Almost no company can keep growing faster than those around it for more than a few years. Even the greatest growth businesses, from McDonald’s to Intel, slow down eventually.
Unlike value investing, which relies more heavily on a company’s financial information and existing business situation, growth investing requires you to judge a company’s business prospects down the line, and be ready to move quickly as those projections change. And the betas of these stocks tend to be high, meaning that they’re more volatile than most. That makes it the harder of the two styles, although the thrill of finding exciting new companies also makes it the more popular one.
The Bottom Line
Virtually every great growth stock becomes a value stock eventually. For example, let’s look at McDonald’s. For the 20 years from 1981 through 2000, the stock’s value went from a split-adjusted share price of less than $2 all the way up to $34. Earnings grew explosively, due in large part to openings of new stores in Europe, South America, and Asia.

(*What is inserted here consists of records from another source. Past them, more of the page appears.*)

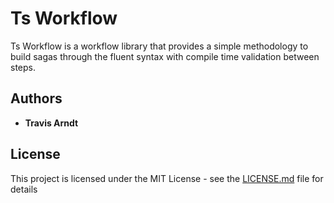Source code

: # Ts Workflow 

<!-- [![Build Status](https://travis-ci.org/danielgerlag/workflow-es.svg?branch=master)](https://travis-ci.org/danielgerlag/workflow-es) -->

Ts Workflow is a workflow library that provides a simple methodology to build sagas through the 
fluent syntax with compile time validation between steps.

<!-- ## Installing

Install the core npm package "ts-workflow"

```
npm install ts-workflow
```
 -->

<!-- ### Guides

* [Javascript (ES6)](es2017-guide.md)
* [Typescript](typescript-guide.md)
 -->

## Authors

* **Travis Arndt**


## License

This project is licensed under the MIT License - see the [LICENSE.md](LICENSE) file for details

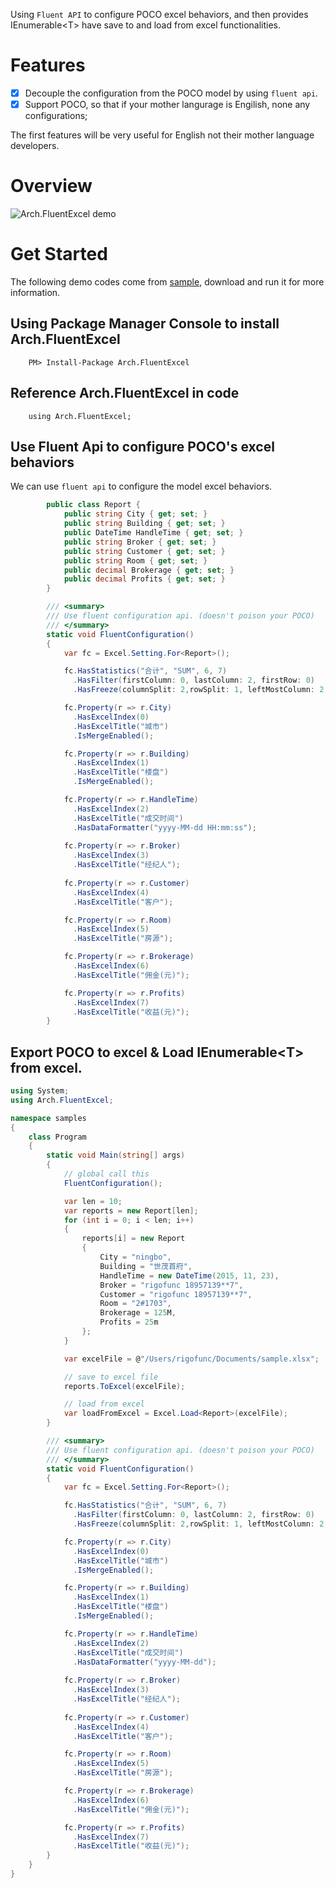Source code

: Using `Fluent API` to configure POCO excel behaviors, and then provides IEnumerable&lt;T&gt; have save to and load from excel functionalities.

# Features
- [x] Decouple the configuration from the POCO model by using `fluent api`.
- [x] Support POCO, so that if your mother langurage is Engilish, none any configurations;

The first features will be very useful for English not their mother language developers.

# Overview

![Arch.FluentExcel demo](images/demo.PNG)

# Get Started

The following demo codes come from [sample](samples), download and run it for more information.

## Using Package Manager Console to install Arch.FluentExcel

        PM> Install-Package Arch.FluentExcel
    
## Reference Arch.FluentExcel in code

        using Arch.FluentExcel;
    
## Use Fluent Api to configure POCO's excel behaviors

We can use `fluent api` to configure the model excel behaviors.

```csharp
        public class Report {
            public string City { get; set; }
            public string Building { get; set; }
            public DateTime HandleTime { get; set; }
            public string Broker { get; set; }
            public string Customer { get; set; }
            public string Room { get; set; }
            public decimal Brokerage { get; set; }
            public decimal Profits { get; set; }
        }

        /// <summary>
        /// Use fluent configuration api. (doesn't poison your POCO)
        /// </summary>
        static void FluentConfiguration() 
        {
            var fc = Excel.Setting.For<Report>();

            fc.HasStatistics("合计", "SUM", 6, 7)
              .HasFilter(firstColumn: 0, lastColumn: 2, firstRow: 0)
              .HasFreeze(columnSplit: 2,rowSplit: 1, leftMostColumn: 2, topMostRow: 1);

            fc.Property(r => r.City)
              .HasExcelIndex(0)
              .HasExcelTitle("城市")
              .IsMergeEnabled();

            fc.Property(r => r.Building)
              .HasExcelIndex(1)
              .HasExcelTitle("楼盘")
              .IsMergeEnabled();

            fc.Property(r => r.HandleTime)
              .HasExcelIndex(2)
              .HasExcelTitle("成交时间")
              .HasDataFormatter("yyyy-MM-dd HH:mm:ss");
            
            fc.Property(r => r.Broker)
              .HasExcelIndex(3)
              .HasExcelTitle("经纪人");
            
            fc.Property(r => r.Customer)
              .HasExcelIndex(4)
              .HasExcelTitle("客户");

            fc.Property(r => r.Room)
              .HasExcelIndex(5)
              .HasExcelTitle("房源");

            fc.Property(r => r.Brokerage)
              .HasExcelIndex(6)
              .HasExcelTitle("佣金(元)");

            fc.Property(r => r.Profits)
              .HasExcelIndex(7)
              .HasExcelTitle("收益(元)");
        }
```

## Export POCO to excel & Load IEnumerable&lt;T&gt; from excel.

```csharp
using System;
using Arch.FluentExcel;

namespace samples
{
    class Program
    {
        static void Main(string[] args)
        {
            // global call this
            FluentConfiguration();

            var len = 10;
            var reports = new Report[len];
            for (int i = 0; i < len; i++)
            {
                reports[i] = new Report
                {
                    City = "ningbo",
                    Building = "世茂首府",
                    HandleTime = new DateTime(2015, 11, 23),
                    Broker = "rigofunc 18957139**7",
                    Customer = "rigofunc 18957139**7",
                    Room = "2#1703",
                    Brokerage = 125M,
                    Profits = 25m
                };
            }

            var excelFile = @"/Users/rigofunc/Documents/sample.xlsx";

            // save to excel file
            reports.ToExcel(excelFile);

            // load from excel
            var loadFromExcel = Excel.Load<Report>(excelFile);
        }

        /// <summary>
        /// Use fluent configuration api. (doesn't poison your POCO)
        /// </summary>
        static void FluentConfiguration() 
        {
            var fc = Excel.Setting.For<Report>();

            fc.HasStatistics("合计", "SUM", 6, 7)
              .HasFilter(firstColumn: 0, lastColumn: 2, firstRow: 0)
              .HasFreeze(columnSplit: 2,rowSplit: 1, leftMostColumn: 2, topMostRow: 1);

            fc.Property(r => r.City)
              .HasExcelIndex(0)
              .HasExcelTitle("城市")
              .IsMergeEnabled();

            fc.Property(r => r.Building)
              .HasExcelIndex(1)
              .HasExcelTitle("楼盘")
              .IsMergeEnabled();

            fc.Property(r => r.HandleTime)
              .HasExcelIndex(2)
              .HasExcelTitle("成交时间")
              .HasDataFormatter("yyyy-MM-dd");
            
            fc.Property(r => r.Broker)
              .HasExcelIndex(3)
              .HasExcelTitle("经纪人");
            
            fc.Property(r => r.Customer)
              .HasExcelIndex(4)
              .HasExcelTitle("客户");

            fc.Property(r => r.Room)
              .HasExcelIndex(5)
              .HasExcelTitle("房源");

            fc.Property(r => r.Brokerage)
              .HasExcelIndex(6)
              .HasExcelTitle("佣金(元)");

            fc.Property(r => r.Profits)
              .HasExcelIndex(7)
              .HasExcelTitle("收益(元)");
        }
    }
}
 ```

Eventually, the company ran out of places to expand. Management was slow to adjust, and a few years of continued emphasis on growth led to a first-ever money-losing year in 2003. When McDonald’s share price dipped—going as low as $ 12 in March of that year—value investors got interested- At that price, the company’s dividend was 1.9 percent, much better than the interest banks were offering at the time. With strong cash flow from more than half a million restaurants in the United States alone, McDonald’s management had the time and resources to address the company’s problems. A focus on improving existing restaurants, adjusting pricing, changing menus, and other busi¬ness changes brought the business back to profitability, and management made clear its optimism by raising the dividend by 70 percent later in the year. And as of June 30, 2005, the stock price had risen again to more than $30 a share.